The mission is part of the Ocean Observatories Initiative, a research coalition launching a new era of ocean exploration. Miller was on board to write blogs and do live updates for the Exploratorium, telling the public what was going on. Miller said the team saw octopuses, shrimp and fish living near hydrothermal vents, "which are these amazing underwater features where you get this hot fluid from under the ocean floor and it's feeding microbes and supporting these whole communities of life we didn't even know existed 30 years ago."
The team shot dramatic video of the top of an active volcano that erupted two years ago. Different types of lava flows and parts of a collapsed lava basin were clearly visible.
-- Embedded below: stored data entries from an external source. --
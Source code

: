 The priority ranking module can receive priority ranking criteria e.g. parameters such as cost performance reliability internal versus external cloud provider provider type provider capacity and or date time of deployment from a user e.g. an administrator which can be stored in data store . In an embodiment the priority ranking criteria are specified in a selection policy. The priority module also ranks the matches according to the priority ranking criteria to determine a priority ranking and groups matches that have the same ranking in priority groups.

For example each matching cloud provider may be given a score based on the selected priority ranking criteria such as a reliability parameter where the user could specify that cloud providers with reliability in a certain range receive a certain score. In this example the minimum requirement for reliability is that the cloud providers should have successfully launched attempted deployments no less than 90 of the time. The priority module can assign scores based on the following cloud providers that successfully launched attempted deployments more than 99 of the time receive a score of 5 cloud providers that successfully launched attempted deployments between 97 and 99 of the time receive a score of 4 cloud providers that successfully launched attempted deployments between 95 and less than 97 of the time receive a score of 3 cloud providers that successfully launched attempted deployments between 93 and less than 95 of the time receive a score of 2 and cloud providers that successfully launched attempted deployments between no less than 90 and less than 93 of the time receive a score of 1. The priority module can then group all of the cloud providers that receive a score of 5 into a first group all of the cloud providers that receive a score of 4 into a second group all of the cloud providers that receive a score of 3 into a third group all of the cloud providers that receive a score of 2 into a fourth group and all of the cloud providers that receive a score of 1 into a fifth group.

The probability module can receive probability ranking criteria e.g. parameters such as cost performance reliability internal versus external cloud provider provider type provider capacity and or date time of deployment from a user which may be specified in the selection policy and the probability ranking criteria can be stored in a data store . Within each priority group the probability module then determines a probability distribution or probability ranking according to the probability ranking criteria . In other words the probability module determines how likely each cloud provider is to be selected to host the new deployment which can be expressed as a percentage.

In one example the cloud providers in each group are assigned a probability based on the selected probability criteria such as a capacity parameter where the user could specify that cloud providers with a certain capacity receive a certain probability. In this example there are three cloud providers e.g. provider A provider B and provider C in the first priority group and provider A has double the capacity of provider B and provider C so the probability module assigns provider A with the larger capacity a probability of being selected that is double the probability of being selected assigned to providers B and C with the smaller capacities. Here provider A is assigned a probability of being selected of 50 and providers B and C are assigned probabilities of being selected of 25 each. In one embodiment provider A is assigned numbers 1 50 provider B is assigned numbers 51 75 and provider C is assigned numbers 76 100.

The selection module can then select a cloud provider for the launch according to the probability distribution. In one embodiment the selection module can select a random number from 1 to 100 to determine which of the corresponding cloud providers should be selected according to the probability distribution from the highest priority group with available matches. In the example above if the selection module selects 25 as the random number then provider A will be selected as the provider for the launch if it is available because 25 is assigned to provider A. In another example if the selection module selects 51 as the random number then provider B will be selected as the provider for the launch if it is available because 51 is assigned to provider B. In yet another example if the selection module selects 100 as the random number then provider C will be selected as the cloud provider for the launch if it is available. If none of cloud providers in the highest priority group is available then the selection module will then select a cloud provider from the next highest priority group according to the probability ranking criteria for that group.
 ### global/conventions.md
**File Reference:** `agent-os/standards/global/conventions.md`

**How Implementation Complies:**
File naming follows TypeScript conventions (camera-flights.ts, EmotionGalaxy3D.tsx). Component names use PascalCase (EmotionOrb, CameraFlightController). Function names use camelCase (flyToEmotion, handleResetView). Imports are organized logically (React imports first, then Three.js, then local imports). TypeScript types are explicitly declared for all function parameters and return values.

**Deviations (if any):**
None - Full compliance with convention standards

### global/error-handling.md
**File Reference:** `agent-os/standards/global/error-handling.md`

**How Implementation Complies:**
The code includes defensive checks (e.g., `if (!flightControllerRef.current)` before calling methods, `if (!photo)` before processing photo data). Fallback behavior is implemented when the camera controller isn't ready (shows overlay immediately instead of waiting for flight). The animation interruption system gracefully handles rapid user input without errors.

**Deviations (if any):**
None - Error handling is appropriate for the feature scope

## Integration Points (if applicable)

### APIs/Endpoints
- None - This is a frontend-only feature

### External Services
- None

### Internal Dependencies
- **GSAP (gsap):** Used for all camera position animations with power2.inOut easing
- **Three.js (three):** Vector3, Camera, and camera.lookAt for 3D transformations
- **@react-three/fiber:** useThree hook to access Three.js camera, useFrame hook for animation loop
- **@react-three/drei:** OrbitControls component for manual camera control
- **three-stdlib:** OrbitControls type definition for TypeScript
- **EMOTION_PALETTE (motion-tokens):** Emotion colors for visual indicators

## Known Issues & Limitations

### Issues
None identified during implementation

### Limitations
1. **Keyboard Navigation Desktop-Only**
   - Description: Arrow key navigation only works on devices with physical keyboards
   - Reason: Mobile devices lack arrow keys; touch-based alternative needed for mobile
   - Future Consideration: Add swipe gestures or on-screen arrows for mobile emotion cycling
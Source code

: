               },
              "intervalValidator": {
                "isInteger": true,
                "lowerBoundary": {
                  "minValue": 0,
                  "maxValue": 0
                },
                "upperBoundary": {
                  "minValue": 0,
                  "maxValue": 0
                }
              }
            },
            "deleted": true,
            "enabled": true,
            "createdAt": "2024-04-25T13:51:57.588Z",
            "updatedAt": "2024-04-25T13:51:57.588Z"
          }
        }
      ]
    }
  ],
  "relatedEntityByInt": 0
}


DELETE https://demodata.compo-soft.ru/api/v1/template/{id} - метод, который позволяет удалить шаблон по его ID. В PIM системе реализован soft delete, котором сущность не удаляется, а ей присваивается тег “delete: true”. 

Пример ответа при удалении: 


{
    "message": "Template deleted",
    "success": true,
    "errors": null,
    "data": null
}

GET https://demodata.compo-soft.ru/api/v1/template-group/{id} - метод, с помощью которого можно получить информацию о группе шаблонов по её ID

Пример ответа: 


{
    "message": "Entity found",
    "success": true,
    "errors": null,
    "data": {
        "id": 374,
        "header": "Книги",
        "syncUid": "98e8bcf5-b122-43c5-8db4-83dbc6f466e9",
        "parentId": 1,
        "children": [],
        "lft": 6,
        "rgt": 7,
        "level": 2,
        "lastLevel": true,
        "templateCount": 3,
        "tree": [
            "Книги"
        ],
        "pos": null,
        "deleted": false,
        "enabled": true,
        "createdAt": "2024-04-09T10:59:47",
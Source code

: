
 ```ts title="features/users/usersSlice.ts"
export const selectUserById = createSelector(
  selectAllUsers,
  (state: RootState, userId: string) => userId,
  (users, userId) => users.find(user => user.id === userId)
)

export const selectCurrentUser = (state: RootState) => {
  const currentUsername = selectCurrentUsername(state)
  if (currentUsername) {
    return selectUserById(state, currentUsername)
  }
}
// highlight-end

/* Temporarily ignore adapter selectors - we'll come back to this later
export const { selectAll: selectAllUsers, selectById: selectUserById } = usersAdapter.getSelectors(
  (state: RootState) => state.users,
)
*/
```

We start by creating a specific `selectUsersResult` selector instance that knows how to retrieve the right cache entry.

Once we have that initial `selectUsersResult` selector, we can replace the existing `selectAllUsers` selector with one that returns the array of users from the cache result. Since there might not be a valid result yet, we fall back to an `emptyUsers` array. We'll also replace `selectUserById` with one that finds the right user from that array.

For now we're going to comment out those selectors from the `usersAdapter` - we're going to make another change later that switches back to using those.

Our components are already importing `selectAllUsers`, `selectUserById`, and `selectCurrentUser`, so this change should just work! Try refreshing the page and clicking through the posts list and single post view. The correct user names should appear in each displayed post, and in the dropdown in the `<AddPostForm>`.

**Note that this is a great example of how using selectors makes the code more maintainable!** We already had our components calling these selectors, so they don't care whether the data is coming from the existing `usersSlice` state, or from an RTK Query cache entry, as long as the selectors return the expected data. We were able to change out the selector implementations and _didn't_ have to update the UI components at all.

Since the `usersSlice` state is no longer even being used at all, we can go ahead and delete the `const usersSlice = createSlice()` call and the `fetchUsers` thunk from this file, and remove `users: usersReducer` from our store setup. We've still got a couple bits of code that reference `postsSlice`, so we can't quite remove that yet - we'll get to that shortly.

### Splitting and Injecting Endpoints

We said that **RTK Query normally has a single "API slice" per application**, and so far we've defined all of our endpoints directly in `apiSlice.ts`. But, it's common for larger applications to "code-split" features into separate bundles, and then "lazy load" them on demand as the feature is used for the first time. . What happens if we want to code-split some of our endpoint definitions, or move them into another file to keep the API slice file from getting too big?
The National Science Foundation is spending almost a quarter billion dollars to cover the area with a network of sophisticated cameras and instruments. The system is being built by a remotely operated submarine controlled from the ship above. It takes three to four people from the Canadian Scientific Submersible Facility to run it, along with a team of scientists and engineers. Miller said they have to make sure "everything is being laid out properly, there are no kinks in the cable, the electricity is flowing. They are testing and monitoring all the time - a mile under the ship! That's what's amazing. "
The team will eventually lay 575 miles of wire and cable to send live pictures and data back to laboratories on land. The system is expected to be fully operational in early 2015. But during this mission scientists tested some of the equipment including seismometers and they worked. Miller was with the team as they were taking data and an earthquake struck. "It was a pretty significant earthquake that was recorded. So that was a really, really happy moment on the ship. Everybody was super excited about that."
Once all the equipment is in place, the scientists are eager to study both the geology of the ocean and the life that depends on it. The Ocean Observatories Initiative actually has six research sites in the oceans around the world, but this is the only one that includes a cable system on the sea floor.